**** PROVIDED RECORDS

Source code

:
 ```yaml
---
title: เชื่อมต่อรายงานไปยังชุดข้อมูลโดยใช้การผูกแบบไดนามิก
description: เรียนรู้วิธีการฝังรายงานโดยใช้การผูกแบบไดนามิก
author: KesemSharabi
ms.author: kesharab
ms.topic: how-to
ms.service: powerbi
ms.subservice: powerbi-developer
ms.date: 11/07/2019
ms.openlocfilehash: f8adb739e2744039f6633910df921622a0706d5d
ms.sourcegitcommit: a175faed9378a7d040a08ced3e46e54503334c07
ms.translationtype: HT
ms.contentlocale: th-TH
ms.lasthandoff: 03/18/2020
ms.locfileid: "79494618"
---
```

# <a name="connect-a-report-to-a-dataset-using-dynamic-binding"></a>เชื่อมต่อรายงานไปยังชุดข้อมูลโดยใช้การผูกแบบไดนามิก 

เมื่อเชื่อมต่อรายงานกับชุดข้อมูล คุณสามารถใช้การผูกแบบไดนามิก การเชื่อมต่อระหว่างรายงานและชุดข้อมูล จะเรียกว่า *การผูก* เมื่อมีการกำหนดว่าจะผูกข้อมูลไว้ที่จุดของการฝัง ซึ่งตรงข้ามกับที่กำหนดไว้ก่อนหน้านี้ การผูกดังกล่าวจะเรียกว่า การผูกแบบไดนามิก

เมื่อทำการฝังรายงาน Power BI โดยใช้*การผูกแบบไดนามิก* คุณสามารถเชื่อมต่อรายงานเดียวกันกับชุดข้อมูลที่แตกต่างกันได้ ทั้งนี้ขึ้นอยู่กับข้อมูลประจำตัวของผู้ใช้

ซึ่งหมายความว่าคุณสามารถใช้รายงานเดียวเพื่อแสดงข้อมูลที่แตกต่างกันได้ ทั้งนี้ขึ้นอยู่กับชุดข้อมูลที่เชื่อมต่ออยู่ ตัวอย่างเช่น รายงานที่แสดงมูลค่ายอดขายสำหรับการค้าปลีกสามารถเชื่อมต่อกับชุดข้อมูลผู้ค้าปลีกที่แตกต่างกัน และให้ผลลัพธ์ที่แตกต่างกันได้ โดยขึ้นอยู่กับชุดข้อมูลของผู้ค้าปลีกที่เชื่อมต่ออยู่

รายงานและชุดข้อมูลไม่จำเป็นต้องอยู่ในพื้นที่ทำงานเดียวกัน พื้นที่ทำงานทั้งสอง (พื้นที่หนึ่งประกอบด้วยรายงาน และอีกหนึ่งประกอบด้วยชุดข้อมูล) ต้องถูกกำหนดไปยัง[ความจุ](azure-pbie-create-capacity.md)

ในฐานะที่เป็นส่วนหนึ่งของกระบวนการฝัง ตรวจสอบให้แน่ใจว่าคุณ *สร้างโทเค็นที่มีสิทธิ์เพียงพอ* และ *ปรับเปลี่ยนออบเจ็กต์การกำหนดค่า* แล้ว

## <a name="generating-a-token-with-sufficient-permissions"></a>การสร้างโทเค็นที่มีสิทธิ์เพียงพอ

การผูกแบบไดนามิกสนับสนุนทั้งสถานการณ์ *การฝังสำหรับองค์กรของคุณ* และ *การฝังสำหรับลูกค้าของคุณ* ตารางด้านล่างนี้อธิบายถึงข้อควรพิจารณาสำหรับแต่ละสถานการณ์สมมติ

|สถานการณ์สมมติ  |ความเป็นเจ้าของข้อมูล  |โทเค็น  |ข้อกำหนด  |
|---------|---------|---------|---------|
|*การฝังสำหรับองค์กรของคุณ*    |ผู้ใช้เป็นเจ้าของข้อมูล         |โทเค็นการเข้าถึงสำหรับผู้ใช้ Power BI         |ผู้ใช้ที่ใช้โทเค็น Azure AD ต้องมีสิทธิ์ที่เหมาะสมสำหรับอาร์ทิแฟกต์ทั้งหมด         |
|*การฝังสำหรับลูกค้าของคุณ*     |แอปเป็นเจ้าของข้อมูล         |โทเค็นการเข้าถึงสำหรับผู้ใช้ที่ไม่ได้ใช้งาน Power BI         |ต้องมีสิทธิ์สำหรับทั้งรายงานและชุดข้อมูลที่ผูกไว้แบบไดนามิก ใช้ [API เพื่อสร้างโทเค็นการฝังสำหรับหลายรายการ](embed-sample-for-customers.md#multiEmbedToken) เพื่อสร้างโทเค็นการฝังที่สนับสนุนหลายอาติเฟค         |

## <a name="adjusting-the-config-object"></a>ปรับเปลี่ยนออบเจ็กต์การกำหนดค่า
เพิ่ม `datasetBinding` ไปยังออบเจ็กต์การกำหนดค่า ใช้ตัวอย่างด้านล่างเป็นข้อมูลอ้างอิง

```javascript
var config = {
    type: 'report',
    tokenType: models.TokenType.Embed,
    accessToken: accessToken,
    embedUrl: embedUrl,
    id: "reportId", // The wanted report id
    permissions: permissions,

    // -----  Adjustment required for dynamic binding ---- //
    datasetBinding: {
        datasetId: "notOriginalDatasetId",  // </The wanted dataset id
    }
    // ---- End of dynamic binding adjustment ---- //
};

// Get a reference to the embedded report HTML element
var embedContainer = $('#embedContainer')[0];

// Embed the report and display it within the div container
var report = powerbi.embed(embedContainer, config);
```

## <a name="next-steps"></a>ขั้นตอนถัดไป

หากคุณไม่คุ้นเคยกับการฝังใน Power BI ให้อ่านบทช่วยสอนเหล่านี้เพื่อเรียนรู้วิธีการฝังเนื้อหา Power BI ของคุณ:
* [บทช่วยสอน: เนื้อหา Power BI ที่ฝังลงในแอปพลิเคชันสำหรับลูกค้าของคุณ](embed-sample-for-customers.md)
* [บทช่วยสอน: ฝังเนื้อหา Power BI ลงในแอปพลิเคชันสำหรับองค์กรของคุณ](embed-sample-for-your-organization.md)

********
**** PROVIDED RECORDS

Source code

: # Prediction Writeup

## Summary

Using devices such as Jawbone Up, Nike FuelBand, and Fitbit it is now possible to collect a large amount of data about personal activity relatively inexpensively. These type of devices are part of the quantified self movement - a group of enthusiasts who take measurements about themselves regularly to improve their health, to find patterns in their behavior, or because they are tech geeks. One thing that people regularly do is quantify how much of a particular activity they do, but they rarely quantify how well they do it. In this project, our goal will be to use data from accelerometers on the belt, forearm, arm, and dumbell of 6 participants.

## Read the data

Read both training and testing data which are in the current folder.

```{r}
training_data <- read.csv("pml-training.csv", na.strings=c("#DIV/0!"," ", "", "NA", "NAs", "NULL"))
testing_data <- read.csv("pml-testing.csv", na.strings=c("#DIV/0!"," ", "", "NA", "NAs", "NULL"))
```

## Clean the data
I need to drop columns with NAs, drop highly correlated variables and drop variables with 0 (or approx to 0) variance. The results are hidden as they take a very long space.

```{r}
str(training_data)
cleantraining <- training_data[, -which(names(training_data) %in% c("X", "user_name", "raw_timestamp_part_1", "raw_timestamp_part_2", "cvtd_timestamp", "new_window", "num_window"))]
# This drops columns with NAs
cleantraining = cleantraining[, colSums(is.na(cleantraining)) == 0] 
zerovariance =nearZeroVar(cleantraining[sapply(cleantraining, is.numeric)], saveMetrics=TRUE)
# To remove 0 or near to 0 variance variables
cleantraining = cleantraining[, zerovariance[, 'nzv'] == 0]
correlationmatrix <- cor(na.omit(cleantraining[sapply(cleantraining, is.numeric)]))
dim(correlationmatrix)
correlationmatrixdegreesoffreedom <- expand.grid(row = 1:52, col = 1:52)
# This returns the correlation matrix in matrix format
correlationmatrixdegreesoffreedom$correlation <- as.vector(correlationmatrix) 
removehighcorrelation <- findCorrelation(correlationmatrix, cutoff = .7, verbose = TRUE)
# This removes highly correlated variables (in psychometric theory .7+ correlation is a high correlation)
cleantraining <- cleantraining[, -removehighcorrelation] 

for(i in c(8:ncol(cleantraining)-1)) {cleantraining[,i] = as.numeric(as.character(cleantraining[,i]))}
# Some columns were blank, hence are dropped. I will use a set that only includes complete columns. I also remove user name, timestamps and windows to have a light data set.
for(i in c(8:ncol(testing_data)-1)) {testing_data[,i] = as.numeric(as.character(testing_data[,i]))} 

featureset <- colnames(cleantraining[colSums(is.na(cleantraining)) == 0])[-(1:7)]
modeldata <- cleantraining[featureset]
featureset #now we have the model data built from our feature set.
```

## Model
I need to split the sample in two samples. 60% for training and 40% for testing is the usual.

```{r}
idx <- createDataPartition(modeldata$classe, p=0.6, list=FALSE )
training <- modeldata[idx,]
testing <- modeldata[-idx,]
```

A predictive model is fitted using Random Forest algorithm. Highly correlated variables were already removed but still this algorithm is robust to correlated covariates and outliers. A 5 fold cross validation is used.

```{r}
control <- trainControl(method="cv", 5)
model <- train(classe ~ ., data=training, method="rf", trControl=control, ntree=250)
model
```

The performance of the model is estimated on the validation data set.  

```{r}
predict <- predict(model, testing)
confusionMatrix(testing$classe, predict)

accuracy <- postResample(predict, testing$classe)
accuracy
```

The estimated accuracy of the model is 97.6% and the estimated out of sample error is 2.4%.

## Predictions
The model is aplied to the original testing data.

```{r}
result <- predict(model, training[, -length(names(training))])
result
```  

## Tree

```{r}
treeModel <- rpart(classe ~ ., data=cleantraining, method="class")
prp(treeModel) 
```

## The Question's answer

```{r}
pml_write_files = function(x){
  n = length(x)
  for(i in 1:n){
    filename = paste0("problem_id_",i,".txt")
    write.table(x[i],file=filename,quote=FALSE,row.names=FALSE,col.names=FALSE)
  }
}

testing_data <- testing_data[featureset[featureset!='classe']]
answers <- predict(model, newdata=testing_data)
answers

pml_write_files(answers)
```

********
**** PROVIDED RECORDS

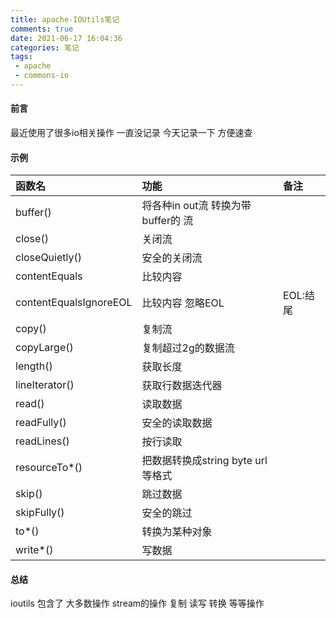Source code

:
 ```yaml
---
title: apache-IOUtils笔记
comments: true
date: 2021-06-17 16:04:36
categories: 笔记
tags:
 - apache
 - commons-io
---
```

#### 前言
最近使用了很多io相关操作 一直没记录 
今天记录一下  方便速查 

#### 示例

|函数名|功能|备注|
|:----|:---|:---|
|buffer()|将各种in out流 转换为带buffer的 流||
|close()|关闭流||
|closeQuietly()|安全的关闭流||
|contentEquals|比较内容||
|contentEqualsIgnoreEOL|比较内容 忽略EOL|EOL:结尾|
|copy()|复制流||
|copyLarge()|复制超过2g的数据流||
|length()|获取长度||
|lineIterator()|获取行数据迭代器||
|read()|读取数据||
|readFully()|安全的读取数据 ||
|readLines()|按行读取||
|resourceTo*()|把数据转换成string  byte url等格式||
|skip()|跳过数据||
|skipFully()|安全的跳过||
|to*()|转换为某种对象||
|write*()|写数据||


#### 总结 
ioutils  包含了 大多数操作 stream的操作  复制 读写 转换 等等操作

********

Check each line above for the word "datasetBinding" and say how many have it, with nothing else.

THE COMPLETED TASK: 2